Lucas: Healey shifting views on protests

There was a time in America when politicians with national ambitions had to visit the three “I’s” if they wanted to advance to higher office.

That would be Ireland, Italy and Israel.

While it may not be as true during these turbulent times, it is good to know that Gov. Maura Healey has already visited two of them, Ireland and now Italy.

Healey, in her first trip abroad as governor, visited Ireland last year on a so-called trade mission.

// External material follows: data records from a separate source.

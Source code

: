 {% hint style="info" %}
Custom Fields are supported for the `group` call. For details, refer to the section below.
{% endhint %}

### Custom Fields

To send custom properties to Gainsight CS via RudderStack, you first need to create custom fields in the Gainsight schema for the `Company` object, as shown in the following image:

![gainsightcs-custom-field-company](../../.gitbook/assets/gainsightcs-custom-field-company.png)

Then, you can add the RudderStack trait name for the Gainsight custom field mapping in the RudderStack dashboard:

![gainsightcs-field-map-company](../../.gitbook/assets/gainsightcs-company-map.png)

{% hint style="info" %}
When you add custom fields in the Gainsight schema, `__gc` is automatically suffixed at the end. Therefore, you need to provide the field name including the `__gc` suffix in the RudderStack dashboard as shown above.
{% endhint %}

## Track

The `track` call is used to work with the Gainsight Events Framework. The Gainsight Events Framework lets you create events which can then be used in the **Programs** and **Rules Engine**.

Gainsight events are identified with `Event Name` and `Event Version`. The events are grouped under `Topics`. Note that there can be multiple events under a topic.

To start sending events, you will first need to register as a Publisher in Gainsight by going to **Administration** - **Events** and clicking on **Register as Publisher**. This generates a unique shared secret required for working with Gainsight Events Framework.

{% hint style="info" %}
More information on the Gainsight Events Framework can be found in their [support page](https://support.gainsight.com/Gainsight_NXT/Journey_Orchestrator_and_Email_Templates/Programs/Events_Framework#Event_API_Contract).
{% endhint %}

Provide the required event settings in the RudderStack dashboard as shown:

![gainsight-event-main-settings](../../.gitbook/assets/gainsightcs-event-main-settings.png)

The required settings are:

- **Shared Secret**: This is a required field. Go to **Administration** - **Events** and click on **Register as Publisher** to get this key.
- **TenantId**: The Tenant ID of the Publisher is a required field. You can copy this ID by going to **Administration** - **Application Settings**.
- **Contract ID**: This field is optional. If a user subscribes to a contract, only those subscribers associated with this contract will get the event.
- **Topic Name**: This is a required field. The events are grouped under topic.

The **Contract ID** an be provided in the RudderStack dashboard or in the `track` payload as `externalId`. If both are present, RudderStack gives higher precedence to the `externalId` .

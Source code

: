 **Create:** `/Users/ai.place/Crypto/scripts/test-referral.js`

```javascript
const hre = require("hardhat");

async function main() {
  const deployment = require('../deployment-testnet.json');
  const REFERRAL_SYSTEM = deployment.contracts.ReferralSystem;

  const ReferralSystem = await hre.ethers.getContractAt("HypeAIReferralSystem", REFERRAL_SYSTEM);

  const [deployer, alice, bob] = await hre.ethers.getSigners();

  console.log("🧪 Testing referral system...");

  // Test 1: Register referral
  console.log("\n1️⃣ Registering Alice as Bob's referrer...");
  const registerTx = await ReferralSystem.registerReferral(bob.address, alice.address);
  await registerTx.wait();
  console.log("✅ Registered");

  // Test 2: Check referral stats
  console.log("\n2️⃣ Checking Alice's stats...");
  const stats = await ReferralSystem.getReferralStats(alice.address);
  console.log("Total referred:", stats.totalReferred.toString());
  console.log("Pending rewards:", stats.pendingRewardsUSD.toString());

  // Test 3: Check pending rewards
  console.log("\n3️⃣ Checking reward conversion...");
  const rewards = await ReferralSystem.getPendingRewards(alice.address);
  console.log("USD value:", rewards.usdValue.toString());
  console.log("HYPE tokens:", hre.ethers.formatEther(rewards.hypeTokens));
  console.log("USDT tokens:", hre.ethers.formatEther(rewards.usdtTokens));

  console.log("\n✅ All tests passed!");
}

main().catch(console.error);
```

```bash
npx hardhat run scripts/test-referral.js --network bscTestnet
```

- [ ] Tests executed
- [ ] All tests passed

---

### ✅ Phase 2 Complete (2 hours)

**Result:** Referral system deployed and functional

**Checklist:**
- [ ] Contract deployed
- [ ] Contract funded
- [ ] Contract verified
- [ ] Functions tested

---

And now in her second foreign trip, has just returned from Rome following a conference on climate change and, along with Boston Mayor Michelle Wu, a meeting with Pope Francis.

Not bad for a cafeteria Catholic who is a strong supporter of abortion.

Could Israel be next?

Probably not, but you never know.

Her pro-Israel stand, mild as it was, in supporting the police on the handling of pro Hamas, anti-Israel and antisemitic protests at Emerson College and Northeastern University caught the attention of a lot of people.

After all, here was Healey, a progressive governor in one of the most liberal states in the nation, backing the cops, as Wu did, over the unruly college anti-Israel demonstrators.

“We have a right to protest in this country, including on college campuses,” she said. “It is also the case that there is a difference between protest and violence, and threat of violence and disruption of students’ access to safe education.”

To the dismay of the groaning live GBH radio audience at the Boston Public Library, Healey added, “It’s also the case that some of what we are witnessing does not represent that, does not reflect that.”

As soft as it was, her comment is a far cry from the remarks Healey made when she was attorney general in response to the riots following the killing of George Floyd by a Minneapolis cop in 2020.

That was when anti-cop rioting, burning and looting of businesses broke out in largely Democrat run cities across the nation, including Boston.

Days after the May 25, 2020, Floyd murder hundreds of rioters descended on downtown Boston and burned, thrashed and looted businesses and stores, particularly on fashionable Newbury Street.

They even turned on the cops who were sent in to quell the riot, damaging and setting fire to police cruisers and turning downtown into a war zone.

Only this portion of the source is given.